[Your goal] Using the records below, find every line that includes "expressions" and copy it.

Collected data:

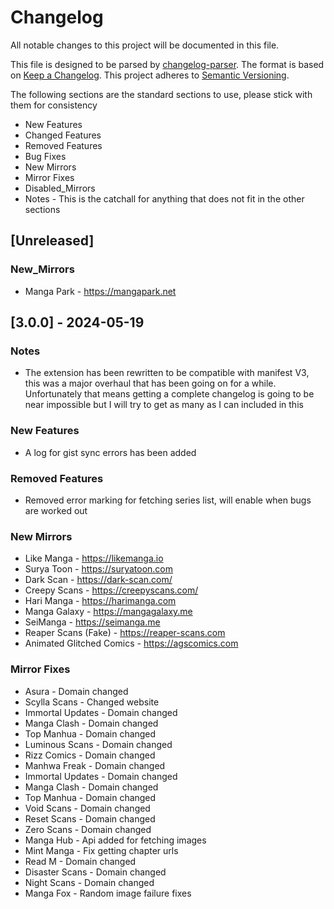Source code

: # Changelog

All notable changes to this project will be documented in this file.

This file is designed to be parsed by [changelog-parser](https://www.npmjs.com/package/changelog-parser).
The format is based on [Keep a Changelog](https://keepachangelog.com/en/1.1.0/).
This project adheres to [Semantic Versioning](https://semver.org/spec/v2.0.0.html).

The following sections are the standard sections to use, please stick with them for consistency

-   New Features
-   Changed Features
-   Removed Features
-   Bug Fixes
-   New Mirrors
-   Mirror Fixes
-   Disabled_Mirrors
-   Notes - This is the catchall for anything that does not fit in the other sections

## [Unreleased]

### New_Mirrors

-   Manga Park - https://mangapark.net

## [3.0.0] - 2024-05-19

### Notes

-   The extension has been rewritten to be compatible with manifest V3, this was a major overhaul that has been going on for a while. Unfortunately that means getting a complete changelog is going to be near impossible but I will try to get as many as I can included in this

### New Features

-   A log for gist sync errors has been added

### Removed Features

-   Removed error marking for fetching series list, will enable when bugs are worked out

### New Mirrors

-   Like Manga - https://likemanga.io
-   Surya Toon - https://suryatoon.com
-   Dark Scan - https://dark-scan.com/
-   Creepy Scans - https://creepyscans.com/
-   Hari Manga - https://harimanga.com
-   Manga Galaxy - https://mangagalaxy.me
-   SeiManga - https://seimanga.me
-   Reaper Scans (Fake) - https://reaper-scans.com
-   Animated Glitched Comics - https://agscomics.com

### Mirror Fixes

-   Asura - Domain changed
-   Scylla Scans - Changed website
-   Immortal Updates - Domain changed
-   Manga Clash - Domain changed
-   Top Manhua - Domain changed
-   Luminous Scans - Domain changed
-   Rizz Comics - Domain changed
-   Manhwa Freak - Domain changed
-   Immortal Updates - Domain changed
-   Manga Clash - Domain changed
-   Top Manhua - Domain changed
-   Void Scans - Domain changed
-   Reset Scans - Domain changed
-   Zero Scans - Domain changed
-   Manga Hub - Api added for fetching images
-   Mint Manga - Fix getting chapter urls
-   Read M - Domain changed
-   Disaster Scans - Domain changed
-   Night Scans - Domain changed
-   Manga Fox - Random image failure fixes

==

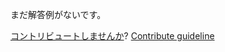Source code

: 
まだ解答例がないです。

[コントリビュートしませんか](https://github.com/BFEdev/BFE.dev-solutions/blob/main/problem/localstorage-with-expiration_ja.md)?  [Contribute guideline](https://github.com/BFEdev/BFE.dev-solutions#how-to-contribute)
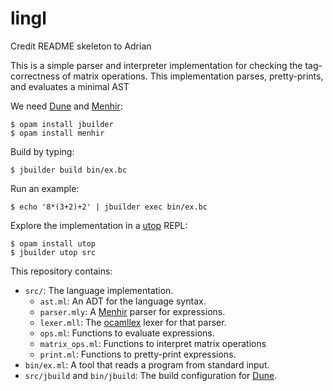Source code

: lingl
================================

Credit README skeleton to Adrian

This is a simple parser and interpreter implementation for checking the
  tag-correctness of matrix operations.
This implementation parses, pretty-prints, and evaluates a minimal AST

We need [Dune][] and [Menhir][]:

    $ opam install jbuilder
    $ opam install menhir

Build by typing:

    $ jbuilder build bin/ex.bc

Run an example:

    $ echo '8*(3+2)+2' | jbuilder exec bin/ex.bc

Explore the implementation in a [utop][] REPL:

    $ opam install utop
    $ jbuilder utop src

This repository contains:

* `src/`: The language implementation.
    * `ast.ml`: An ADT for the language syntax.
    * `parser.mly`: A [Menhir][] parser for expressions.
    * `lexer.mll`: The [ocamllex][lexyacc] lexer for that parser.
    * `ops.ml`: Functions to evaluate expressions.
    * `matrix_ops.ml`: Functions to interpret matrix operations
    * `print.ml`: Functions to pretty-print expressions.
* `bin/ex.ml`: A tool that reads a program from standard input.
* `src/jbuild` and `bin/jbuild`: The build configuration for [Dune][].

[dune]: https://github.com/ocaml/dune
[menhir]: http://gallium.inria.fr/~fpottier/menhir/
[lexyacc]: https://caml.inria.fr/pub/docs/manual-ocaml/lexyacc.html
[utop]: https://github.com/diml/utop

==

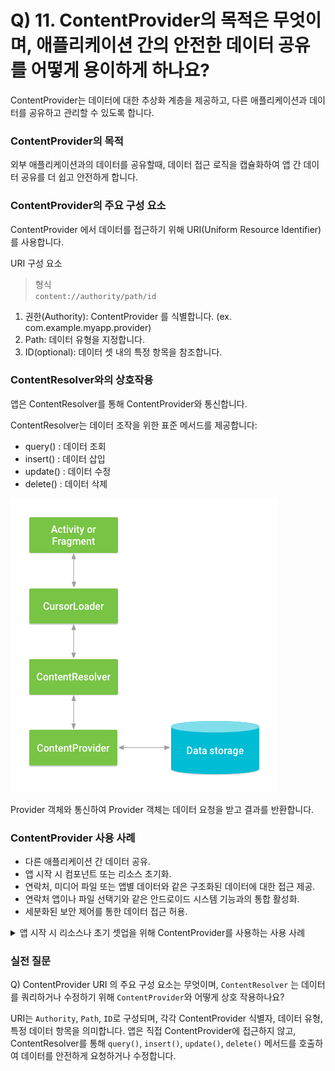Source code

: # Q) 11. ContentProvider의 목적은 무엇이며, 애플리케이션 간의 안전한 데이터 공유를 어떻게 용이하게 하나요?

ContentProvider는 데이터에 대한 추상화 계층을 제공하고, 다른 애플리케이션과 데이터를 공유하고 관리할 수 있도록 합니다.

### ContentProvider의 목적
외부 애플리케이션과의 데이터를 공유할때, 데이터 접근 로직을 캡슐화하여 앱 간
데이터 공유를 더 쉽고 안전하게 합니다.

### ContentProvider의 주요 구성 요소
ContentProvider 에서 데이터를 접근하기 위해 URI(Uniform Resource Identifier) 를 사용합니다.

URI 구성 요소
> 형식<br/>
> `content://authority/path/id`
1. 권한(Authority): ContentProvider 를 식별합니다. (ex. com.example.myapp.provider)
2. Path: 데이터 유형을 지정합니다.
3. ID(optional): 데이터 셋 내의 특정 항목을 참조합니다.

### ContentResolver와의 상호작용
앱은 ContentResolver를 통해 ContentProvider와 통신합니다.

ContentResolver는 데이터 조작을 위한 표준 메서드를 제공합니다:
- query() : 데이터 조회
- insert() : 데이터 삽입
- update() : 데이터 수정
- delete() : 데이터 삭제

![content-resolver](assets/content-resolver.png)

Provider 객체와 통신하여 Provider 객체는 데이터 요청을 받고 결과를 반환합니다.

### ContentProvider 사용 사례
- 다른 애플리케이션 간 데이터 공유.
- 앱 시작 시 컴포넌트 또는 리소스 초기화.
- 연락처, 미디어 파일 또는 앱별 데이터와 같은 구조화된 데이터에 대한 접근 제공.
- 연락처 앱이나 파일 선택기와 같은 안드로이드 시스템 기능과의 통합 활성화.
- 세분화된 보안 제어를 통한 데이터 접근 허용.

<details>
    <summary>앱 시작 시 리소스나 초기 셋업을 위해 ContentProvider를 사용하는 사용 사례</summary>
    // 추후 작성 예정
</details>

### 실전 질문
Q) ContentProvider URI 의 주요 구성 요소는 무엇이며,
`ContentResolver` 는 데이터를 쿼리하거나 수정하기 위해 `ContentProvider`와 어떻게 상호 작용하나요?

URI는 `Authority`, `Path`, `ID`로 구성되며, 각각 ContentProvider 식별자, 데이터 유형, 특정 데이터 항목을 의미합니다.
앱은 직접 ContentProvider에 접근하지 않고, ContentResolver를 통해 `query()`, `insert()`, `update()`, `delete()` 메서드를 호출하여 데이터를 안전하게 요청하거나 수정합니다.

[Finished exercise]
    * `parser.mly`: A [Menhir][] parser for expressions.
    * `ops.ml`: Functions to evaluate expressions.
    * `print.ml`: Functions to pretty-print expressions.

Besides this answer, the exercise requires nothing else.